Each entry here is to be restated word for word.

*Plain-text document sources*:
§ §

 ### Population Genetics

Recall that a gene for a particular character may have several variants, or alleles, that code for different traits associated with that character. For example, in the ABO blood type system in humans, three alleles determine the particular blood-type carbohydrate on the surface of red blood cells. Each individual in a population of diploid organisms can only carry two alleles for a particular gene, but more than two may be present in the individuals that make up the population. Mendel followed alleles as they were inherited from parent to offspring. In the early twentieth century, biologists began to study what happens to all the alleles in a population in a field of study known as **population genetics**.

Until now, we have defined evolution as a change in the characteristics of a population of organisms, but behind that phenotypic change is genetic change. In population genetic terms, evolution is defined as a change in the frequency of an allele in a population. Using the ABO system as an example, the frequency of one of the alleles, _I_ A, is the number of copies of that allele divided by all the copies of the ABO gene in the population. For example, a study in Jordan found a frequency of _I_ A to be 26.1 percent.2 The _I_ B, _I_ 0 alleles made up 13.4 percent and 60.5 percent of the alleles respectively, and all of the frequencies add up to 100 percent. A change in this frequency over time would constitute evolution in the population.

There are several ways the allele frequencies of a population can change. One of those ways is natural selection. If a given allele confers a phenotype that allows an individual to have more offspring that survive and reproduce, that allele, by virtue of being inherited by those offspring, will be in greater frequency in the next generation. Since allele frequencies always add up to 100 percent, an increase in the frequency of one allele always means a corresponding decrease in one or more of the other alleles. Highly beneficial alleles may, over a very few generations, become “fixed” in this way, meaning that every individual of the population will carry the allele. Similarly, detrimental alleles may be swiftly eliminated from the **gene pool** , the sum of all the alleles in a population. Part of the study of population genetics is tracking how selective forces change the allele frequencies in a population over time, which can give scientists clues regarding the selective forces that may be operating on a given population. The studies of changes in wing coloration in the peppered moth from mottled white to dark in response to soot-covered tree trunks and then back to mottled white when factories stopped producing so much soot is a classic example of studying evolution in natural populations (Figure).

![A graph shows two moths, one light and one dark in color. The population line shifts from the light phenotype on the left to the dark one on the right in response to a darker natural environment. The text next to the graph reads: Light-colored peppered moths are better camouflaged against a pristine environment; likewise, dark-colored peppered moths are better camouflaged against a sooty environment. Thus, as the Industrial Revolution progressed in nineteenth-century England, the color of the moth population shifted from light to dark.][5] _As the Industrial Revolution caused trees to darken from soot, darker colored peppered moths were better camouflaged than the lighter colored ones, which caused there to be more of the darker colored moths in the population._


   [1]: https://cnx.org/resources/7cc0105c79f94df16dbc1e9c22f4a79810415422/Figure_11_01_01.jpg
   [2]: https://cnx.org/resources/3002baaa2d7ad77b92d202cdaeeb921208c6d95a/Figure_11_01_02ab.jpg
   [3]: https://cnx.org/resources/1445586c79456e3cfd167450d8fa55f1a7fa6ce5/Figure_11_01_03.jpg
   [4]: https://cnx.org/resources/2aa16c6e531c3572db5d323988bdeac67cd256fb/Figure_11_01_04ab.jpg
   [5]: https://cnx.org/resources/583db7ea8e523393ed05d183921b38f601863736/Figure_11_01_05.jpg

§ §

*Result for this exercise*:
 ### Population Genetics

Recall that a gene for a particular character may have several variants, or alleles, that code for different traits associated with that character. For example, in the ABO blood type system in humans, three alleles determine the particular blood-type carbohydrate on the surface of red blood cells. Each individual in a population of diploid organisms can only carry two alleles for a particular gene, but more than two may be present in the individuals that make up the population. Mendel followed alleles as they were inherited from parent to offspring. In the early twentieth century, biologists began to study what happens to all the alleles in a population in a field of study known as **population genetics**.

Until now, we have defined evolution as a change in the characteristics of a population of organisms, but behind that phenotypic change is genetic change. In population genetic terms, evolution is defined as a change in the frequency of an allele in a population. Using the ABO system as an example, the frequency of one of the alleles, _I_ A, is the number of copies of that allele divided by all the copies of the ABO gene in the population. For example, a study in Jordan found a frequency of _I_ A to be 26.1 percent.2 The _I_ B, _I_ 0 alleles made up 13.4 percent and 60.5 percent of the alleles respectively, and all of the frequencies add up to 100 percent. A change in this frequency over time would constitute evolution in the population.

There are several ways the allele frequencies of a population can change. One of those ways is natural selection. If a given allele confers a phenotype that allows an individual to have more offspring that survive and reproduce, that allele, by virtue of being inherited by those offspring, will be in greater frequency in the next generation. Since allele frequencies always add up to 100 percent, an increase in the frequency of one allele always means a corresponding decrease in one or more of the other alleles. Highly beneficial alleles may, over a very few generations, become “fixed” in this way, meaning that every individual of the population will carry the allele. Similarly, detrimental alleles may be swiftly eliminated from the **gene pool** , the sum of all the alleles in a population. Part of the study of population genetics is tracking how selective forces change the allele frequencies in a population over time, which can give scientists clues regarding the selective forces that may be operating on a given population. The studies of changes in wing coloration in the peppered moth from mottled white to dark in response to soot-covered tree trunks and then back to mottled white when factories stopped producing so much soot is a classic example of studying evolution in natural populations (Figure).

![A graph shows two moths, one light and one dark in color. The population line shifts from the light phenotype on the left to the dark one on the right in response to a darker natural environment. The text next to the graph reads: Light-colored peppered moths are better camouflaged against a pristine environment; likewise, dark-colored peppered moths are better camouflaged against a sooty environment. Thus, as the Industrial Revolution progressed in nineteenth-century England, the color of the moth population shifted from light to dark.][5] _As the Industrial Revolution caused trees to darken from soot, darker colored peppered moths were better camouflaged than the lighter colored ones, which caused there to be more of the darker colored moths in the population._


   [1]: https://cnx.org/resources/7cc0105c79f94df16dbc1e9c22f4a79810415422/Figure_11_01_01.jpg
   [2]: https://cnx.org/resources/3002baaa2d7ad77b92d202cdaeeb921208c6d95a/Figure_11_01_02ab.jpg
   [3]: https://cnx.org/resources/1445586c79456e3cfd167450d8fa55f1a7fa6ce5/Figure_11_01_03.jpg
   [4]: https://cnx.org/resources/2aa16c6e531c3572db5d323988bdeac67cd256fb/Figure_11_01_04ab.jpg
   [5]: https://cnx.org/resources/583db7ea8e523393ed05d183921b38f601863736/Figure_11_01_05.jpg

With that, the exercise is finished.